== Work to be completed ==
When a line in the entries below contains "github", tally it; give the tally with nothing added.

*** Opening of Dataset content ***

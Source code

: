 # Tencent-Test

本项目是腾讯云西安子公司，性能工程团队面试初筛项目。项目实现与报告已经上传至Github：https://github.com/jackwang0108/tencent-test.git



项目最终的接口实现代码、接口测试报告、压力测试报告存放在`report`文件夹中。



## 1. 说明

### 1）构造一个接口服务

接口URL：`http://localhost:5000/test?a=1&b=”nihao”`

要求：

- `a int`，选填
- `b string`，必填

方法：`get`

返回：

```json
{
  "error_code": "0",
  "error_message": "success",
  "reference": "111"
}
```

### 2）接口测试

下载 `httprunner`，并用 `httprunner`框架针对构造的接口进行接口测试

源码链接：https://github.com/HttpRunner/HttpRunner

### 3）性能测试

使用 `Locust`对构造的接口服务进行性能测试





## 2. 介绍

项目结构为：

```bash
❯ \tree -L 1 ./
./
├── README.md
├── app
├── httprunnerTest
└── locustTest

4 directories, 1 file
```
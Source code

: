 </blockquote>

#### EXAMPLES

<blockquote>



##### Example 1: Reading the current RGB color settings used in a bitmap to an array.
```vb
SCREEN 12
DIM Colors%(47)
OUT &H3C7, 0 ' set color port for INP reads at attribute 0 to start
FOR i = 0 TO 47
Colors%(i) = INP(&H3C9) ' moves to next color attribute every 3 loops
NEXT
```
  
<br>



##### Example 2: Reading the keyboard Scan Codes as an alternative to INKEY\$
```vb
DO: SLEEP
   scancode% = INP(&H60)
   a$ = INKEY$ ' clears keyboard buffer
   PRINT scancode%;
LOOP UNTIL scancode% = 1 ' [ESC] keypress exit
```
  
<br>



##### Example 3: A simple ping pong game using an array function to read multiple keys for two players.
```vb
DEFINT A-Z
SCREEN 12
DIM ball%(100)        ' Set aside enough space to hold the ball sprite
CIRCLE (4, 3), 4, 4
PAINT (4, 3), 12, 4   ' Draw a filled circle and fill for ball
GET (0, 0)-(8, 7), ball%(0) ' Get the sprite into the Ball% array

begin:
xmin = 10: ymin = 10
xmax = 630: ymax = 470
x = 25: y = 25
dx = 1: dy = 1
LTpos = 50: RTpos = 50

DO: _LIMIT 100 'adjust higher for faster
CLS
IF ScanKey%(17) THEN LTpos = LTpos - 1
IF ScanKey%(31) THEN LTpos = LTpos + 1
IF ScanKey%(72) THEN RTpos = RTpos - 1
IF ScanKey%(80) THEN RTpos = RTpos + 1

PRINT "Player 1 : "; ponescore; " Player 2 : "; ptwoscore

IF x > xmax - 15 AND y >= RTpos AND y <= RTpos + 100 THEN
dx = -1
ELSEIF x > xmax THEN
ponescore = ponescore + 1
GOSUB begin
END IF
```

*** Close of Dataset content ***

== Exercise answer ==
2